[[ Extracted data, beginning ]]

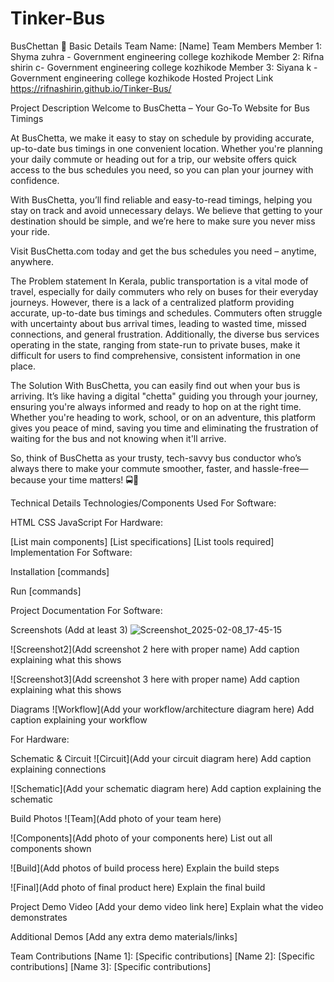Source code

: # Tinker-Bus
BusChettan 🎯
Basic Details
Team Name: [Name]
Team Members
Member 1: Shyma zuhra - Government engineering college kozhikode
Member 2: Rifna shirin c- Government engineering college kozhikode
Member 3: Siyana k - Government engineering college kozhikode
Hosted Project Link
https://rifnashirin.github.io/Tinker-Bus/

Project Description
Welcome to BusChetta – Your Go-To Website for Bus Timings

At BusChetta, we make it easy to stay on schedule by providing accurate, up-to-date bus timings in one convenient location. Whether you're planning your daily commute or heading out for a trip, our website offers quick access to the bus schedules you need, so you can plan your journey with confidence.

With BusChetta, you’ll find reliable and easy-to-read timings, helping you stay on track and avoid unnecessary delays. We believe that getting to your destination should be simple, and we’re here to make sure you never miss your ride.

Visit BusChetta.com today and get the bus schedules you need – anytime, anywhere.

The Problem statement
In Kerala, public transportation is a vital mode of travel, especially for daily commuters who rely on buses for their everyday journeys. However, there is a lack of a centralized platform providing accurate, up-to-date bus timings and schedules. Commuters often struggle with uncertainty about bus arrival times, leading to wasted time, missed connections, and general frustration. Additionally, the diverse bus services operating in the state, ranging from state-run to private buses, make it difficult for users to find comprehensive, consistent information in one place.

The Solution
With BusChetta, you can easily find out when your bus is arriving. It’s like having a digital "chetta" guiding you through your journey, ensuring you're always informed and ready to hop on at the right time. Whether you're heading to work, school, or on an adventure, this platform gives you peace of mind, saving you time and eliminating the frustration of waiting for the bus and not knowing when it'll arrive.

So, think of BusChetta as your trusty, tech-savvy bus conductor who’s always there to make your commute smoother, faster, and hassle-free—because your time matters! 🚍📱

Technical Details
Technologies/Components Used
For Software:

HTML
CSS
JavaScript
For Hardware:

[List main components]
[List specifications]
[List tools required]
Implementation
For Software:

Installation
[commands]

Run
[commands]

Project Documentation
For Software:

Screenshots (Add at least 3)
![Screenshot_2025-02-08_17-45-15](https://github.com/user-attachments/assets/62126397-356b-4a7d-a365-1d00c20d0eeb)


![Screenshot2](Add screenshot 2 here with proper name) Add caption explaining what this shows

![Screenshot3](Add screenshot 3 here with proper name) Add caption explaining what this shows

Diagrams
![Workflow](Add your workflow/architecture diagram here) Add caption explaining your workflow

For Hardware:

Schematic & Circuit
![Circuit](Add your circuit diagram here) Add caption explaining connections

![Schematic](Add your schematic diagram here) Add caption explaining the schematic

Build Photos
![Team](Add photo of your team here)

![Components](Add photo of your components here) List out all components shown

![Build](Add photos of build process here) Explain the build steps

![Final](Add photo of final product here) Explain the final build

Project Demo
Video
[Add your demo video link here] Explain what the video demonstrates

Additional Demos
[Add any extra demo materials/links]

Team Contributions
[Name 1]: [Specific contributions]
[Name 2]: [Specific contributions]
[Name 3]: [Specific contributions]
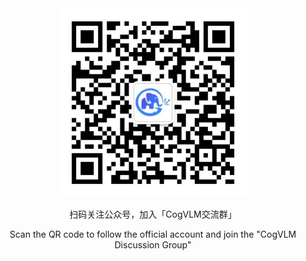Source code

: <div align="center">
<img src=wechat.jpg width="60%"/>

<p> 扫码关注公众号，加入「CogVLM交流群」 </p>
<p> Scan the QR code to follow the official account and join the "CogVLM Discussion Group" </p>
</div>

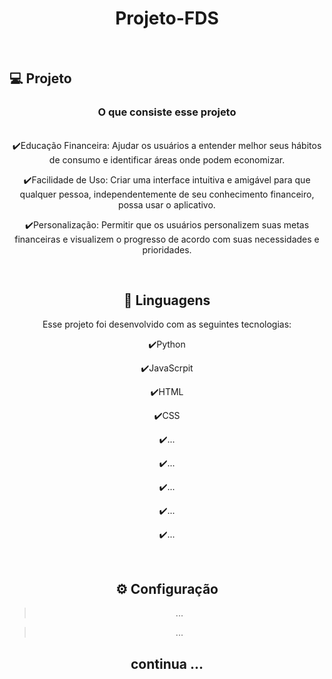 
 <h1 align="center">
   Projeto-FDS
</h1>

<br>



## 💻 Projeto

<center><h3>O que consiste esse projeto</h3><center>

<br>
✔️Educação Financeira: Ajudar os usuários a entender melhor  seus hábitos de consumo e identificar áreas onde podem economizar.

✔️Facilidade de Uso: Criar uma interface intuitiva e amigável para que qualquer pessoa, independentemente de seu conhecimento financeiro, possa usar o aplicativo.

✔️Personalização: Permitir que os usuários personalizem suas metas financeiras e visualizem o progresso de acordo com suas necessidades e prioridades.

<br>

## 🚀 Linguagens

Esse projeto foi desenvolvido com as seguintes tecnologias:

✔️Python

✔️JavaScrpit

✔️HTML

✔️CSS

✔️...

✔️...

✔️...

✔️...

✔️...

<br>

## ⚙ Configuração


> ...


>...

continua ...
---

[[ Extracted data, end ]]

Repeat every record precisely. Any picture among them stays out of the copy.

Source code

: # Tinker-Bus
BusChettan 🎯
Basic Details
Team Name: [Name]
Team Members
Member 1: Shyma zuhra - Government engineering college kozhikode
Member 2: Rifna shirin c- Government engineering college kozhikode
Member 3: Siyana k - Government engineering college kozhikode
Hosted Project Link
https://rifnashirin.github.io/Tinker-Bus/

Project Description
Welcome to BusChetta – Your Go-To Website for Bus Timings

At BusChetta, we make it easy to stay on schedule by providing accurate, up-to-date bus timings in one convenient location. Whether you're planning your daily commute or heading out for a trip, our website offers quick access to the bus schedules you need, so you can plan your journey with confidence.

With BusChetta, you’ll find reliable and easy-to-read timings, helping you stay on track and avoid unnecessary delays. We believe that getting to your destination should be simple, and we’re here to make sure you never miss your ride.

Visit BusChetta.com today and get the bus schedules you need – anytime, anywhere.

The Problem statement
In Kerala, public transportation is a vital mode of travel, especially for daily commuters who rely on buses for their everyday journeys. However, there is a lack of a centralized platform providing accurate, up-to-date bus timings and schedules. Commuters often struggle with uncertainty about bus arrival times, leading to wasted time, missed connections, and general frustration. Additionally, the diverse bus services operating in the state, ranging from state-run to private buses, make it difficult for users to find comprehensive, consistent information in one place.

The Solution
With BusChetta, you can easily find out when your bus is arriving. It’s like having a digital "chetta" guiding you through your journey, ensuring you're always informed and ready to hop on at the right time. Whether you're heading to work, school, or on an adventure, this platform gives you peace of mind, saving you time and eliminating the frustration of waiting for the bus and not knowing when it'll arrive.

So, think of BusChetta as your trusty, tech-savvy bus conductor who’s always there to make your commute smoother, faster, and hassle-free—because your time matters! 🚍📱

Technical Details
Technologies/Components Used
For Software:

HTML
CSS
JavaScript
For Hardware:

[List main components]
[List specifications]
[List tools required]
Implementation
For Software:

Installation
[commands]

Run
[commands]

Project Documentation
For Software:

Screenshots (Add at least 3)
![Screenshot_2025-02-08_17-45-15](https://github.com/user-attachments/assets/62126397-356b-4a7d-a365-1d00c20d0eeb)


![Screenshot2](Add screenshot 2 here with proper name) Add caption explaining what this shows

![Screenshot3](Add screenshot 3 here with proper name) Add caption explaining what this shows

Diagrams
![Workflow](Add your workflow/architecture diagram here) Add caption explaining your workflow

For Hardware:

Schematic & Circuit
![Circuit](Add your circuit diagram here) Add caption explaining connections

![Schematic](Add your schematic diagram here) Add caption explaining the schematic

Build Photos
![Team](Add photo of your team here)

![Components](Add photo of your components here) List out all components shown

![Build](Add photos of build process here) Explain the build steps

![Final](Add photo of final product here) Explain the final build

Project Demo
Video
[Add your demo video link here] Explain what the video demonstrates

Additional Demos
[Add any extra demo materials/links]

Team Contributions
[Name 1]: [Specific contributions]
[Name 2]: [Specific contributions]
[Name 3]: [Specific contributions]
Source code

: <div align="center">
<img src=wechat.jpg width="60%"/>

<p> 扫码关注公众号，加入「CogVLM交流群」 </p>
<p> Scan the QR code to follow the official account and join the "CogVLM Discussion Group" </p>
</div>

 <h1 align="center">
   Projeto-FDS
</h1>

<br>



## 💻 Projeto

<center><h3>O que consiste esse projeto</h3><center>

<br>
✔️Educação Financeira: Ajudar os usuários a entender melhor  seus hábitos de consumo e identificar áreas onde podem economizar.

✔️Facilidade de Uso: Criar uma interface intuitiva e amigável para que qualquer pessoa, independentemente de seu conhecimento financeiro, possa usar o aplicativo.

✔️Personalização: Permitir que os usuários personalizem suas metas financeiras e visualizem o progresso de acordo com suas necessidades e prioridades.

<br>

## 🚀 Linguagens

Esse projeto foi desenvolvido com as seguintes tecnologias:

✔️Python

✔️JavaScrpit

✔️HTML

✔️CSS

✔️...

✔️...

✔️...

✔️...

✔️...

<br>

## ⚙ Configuração


> ...


>...

continua ...
---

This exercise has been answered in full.